# Analysis and Visualization of Complex Agro-Environmental Data
---
## Hypothesis testing

Most hypothesis testing functions in Python are provided by the stats submodule of SciPy. Other modules such as statsmodels and scikit have some advantages on the provided outputs and have additional relevant functions for hypothesis testing.

##### Import modules:

In [None]:
import numpy as np
import pandas as pd
import scipy.stats as sts
import statsmodels.stats as stm
import scikit_posthocs as sp
import seaborn as sns
import matplotlib.pyplot as plt


##### Simulate populations (N = 100000)

In [None]:
# seed the random number generator
np.random.seed(24)
# generate univariate observations
pop1 = np.random.normal(50,20,100000)
pop2 = np.random.normal(70,25,100000)
pop3 = np.random.exponential(50, 100000)
pop4 = np.random.exponential(100, 100000)

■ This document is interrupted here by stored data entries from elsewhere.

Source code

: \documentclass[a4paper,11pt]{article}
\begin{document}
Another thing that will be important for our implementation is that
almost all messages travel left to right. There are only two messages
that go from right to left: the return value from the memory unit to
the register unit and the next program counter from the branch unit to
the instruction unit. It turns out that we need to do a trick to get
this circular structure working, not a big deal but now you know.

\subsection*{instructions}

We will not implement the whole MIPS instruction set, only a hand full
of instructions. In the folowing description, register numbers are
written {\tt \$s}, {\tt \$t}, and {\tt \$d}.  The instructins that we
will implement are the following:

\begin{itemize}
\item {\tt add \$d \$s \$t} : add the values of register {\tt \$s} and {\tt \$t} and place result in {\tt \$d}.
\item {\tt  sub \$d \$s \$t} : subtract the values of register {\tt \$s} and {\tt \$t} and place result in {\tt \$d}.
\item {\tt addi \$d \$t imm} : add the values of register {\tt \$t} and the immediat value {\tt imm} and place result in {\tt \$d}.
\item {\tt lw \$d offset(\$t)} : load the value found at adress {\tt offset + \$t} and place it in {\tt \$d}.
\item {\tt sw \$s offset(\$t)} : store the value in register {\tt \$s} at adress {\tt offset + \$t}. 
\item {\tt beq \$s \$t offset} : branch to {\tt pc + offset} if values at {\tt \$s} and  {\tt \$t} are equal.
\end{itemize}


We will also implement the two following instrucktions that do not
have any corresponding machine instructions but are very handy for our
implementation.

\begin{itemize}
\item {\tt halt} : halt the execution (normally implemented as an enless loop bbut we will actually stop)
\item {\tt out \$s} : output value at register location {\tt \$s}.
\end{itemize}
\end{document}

### Parametric one-sample tests
#### One-sample t-test

1. Define H0 : The population mean is 40

2. Take a sample from population (pop1)

In [None]:
# Take random samples from data (n=30)
import random
sample1 = random.sample(list(pop1), 30)
sns.histplot(sample1)
plt.show()

3. Compute the statistic and check *p-value*

In [None]:
# perform one sample t-test. 
# H0: The population mean is 40
stat, p = sts.ttest_1samp(a=sample1, popmean=40)
print('t-stat=%.3f, p-value=%.3f' % (stat, p))

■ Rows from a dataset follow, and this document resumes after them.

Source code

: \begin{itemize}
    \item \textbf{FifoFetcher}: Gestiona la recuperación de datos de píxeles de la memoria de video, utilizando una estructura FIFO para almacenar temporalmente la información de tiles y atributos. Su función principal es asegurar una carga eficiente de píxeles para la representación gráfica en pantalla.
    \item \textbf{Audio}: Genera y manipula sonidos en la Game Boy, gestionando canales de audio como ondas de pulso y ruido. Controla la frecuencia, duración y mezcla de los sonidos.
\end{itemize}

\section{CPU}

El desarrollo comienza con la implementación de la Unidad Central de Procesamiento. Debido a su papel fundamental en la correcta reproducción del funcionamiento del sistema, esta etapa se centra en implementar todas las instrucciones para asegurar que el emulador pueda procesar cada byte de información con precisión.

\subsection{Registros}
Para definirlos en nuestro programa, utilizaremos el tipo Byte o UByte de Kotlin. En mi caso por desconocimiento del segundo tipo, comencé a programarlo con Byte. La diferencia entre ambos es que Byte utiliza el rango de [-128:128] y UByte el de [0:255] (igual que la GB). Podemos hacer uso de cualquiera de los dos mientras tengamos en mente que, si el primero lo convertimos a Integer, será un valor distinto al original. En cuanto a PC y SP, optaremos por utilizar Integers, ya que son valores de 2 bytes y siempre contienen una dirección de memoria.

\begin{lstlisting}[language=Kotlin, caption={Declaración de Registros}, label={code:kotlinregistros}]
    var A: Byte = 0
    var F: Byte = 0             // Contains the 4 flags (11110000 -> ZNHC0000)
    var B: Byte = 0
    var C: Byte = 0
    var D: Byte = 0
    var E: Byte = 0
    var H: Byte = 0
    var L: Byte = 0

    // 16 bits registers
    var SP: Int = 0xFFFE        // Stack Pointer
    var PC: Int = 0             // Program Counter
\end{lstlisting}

### Parametric two-sample tests
#### Two-sample *t* test (two-tailed)

1. Define H0 : The samples are drawn from populations with equal means

2. Take sample from populations (pop1 and pop2)

In [None]:
# Take random samples from data (n=30)
import random
np.random.seed(123)
sample1 = random.sample(list(pop1), 30)
sample2 = random.sample(list(pop2), 30)

3. Check assumptions: outliers, overal normality, homogeneity of variances

In [None]:
# outliers
sns.stripplot(sample1, label="sample 1")
sns.stripplot(sample2, label="sample 2")
plt.legend()
plt.show()

In [None]:
# normality
sns.kdeplot(sample1, label="sample 1")
sns.kdeplot(sample2, label="sample 2")
plt.legend(frameon=False)
plt.show()

In [None]:
# Homogeneity of variances
# Leven's test - tests the null hypothesis that the population variances are equal
stat, p = sts.levene(sample1, sample2, center='median')
print('Statistics=%.3f, p=%.3f' % (stat, p)) # print outputs
alpha=0.05
if p > alpha:
 print('fail to reject H0. Rejecting H0 has an error probability >0.05')
else:
 print('reject H0 with an error probability <0.05)')

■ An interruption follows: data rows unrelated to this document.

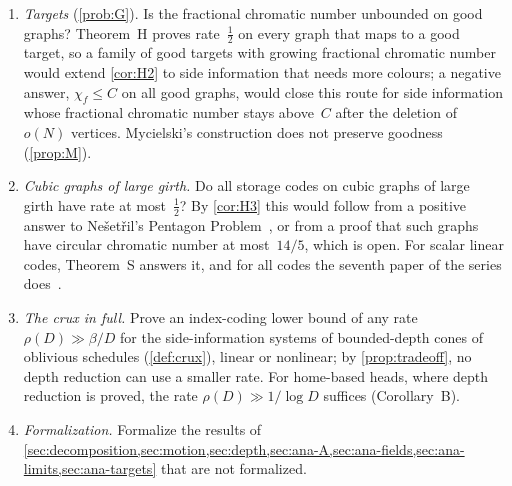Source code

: \begin{enumerate}[label=\arabic*.,leftmargin=2em]
\item \emph{Targets} (\cref{prob:G}). Is the fractional chromatic number unbounded on good graphs? Theorem~H
proves rate~$\tfrac12$ on every graph that maps to a good target, so a family of good targets with growing fractional
chromatic number would extend \cref{cor:H2} to side information that needs more colours; a negative answer, $\chi_f\le C$ on all good graphs, would
close this route for side information whose fractional chromatic number stays above~$C$ after the deletion of $o(N)$
vertices. Mycielski's construction does not preserve goodness (\cref{prop:M}).

\item \emph{Cubic graphs of large girth.} Do all storage codes on cubic graphs of large girth have rate at most~$\tfrac12$?
By \cref{cor:H3} this would follow from a positive answer to Nešetřil's Pentagon Problem~\cite{Nesetril1999}, or
from a proof that such graphs have circular chromatic number at most~$14/5$, which is open. For scalar linear codes, Theorem~S answers it,
and for all codes the seventh paper of the series does~\cite[Theorem~N3]{NestedElimination2026}.

\item \emph{The crux in full.} Prove an index-coding lower bound of any rate $\rho(D)\gg\beta/D$ for the side-information
systems of bounded-depth cones of oblivious schedules (\cref{def:crux}), linear or nonlinear; by \cref{prop:tradeoff},
no depth reduction can use a smaller rate. For home-based heads, where depth reduction is
proved, the rate $\rho(D)\gg1/\log D$ suffices (Corollary~B).

\item \emph{Formalization.} Formalize the results of
\cref{sec:decomposition,sec:motion,sec:depth,sec:ana-A,sec:ana-fields,sec:ana-limits,sec:ana-targets} that are not
formalized.
\end{enumerate}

4. Compute the t-statistic and check *p-value*

In [None]:
# t-test - tests the null hypothesis that sample 1 and 2 are derived from populations with the same mean
stat, p = sts.ttest_ind(sample1, sample2, )
print('Statistics=%.3f, p=%.3f' % (stat, p)) # print outputs
alpha=0.05
if p > alpha:
 print('fail to reject H0. Rejecting H0 has an error probability >0.05')
else:
 print('reject H0 with an error probability <0.05)')

#### Two-sample *t* test (one-tailed)

H0 : Population 1 has a mean > or = to Population 2

In [None]:
stat, p = sts.ttest_ind(sample1, sample2, alternative='greater')
print('Statistics=%.3f, p=%.3f' % (stat, p)) # print outputs
alpha=0.05
if p > alpha:
 print('fail to reject H0. Rejecting H0 has an error probability >0.05')
else:
 print('reject H0 with an error probability <0.05)')

##### `Now try to run the last two tests analysis with the same code but now using  big data (the whole population or a big sample)`

#### Paired two-sample *t* test (two-tailed)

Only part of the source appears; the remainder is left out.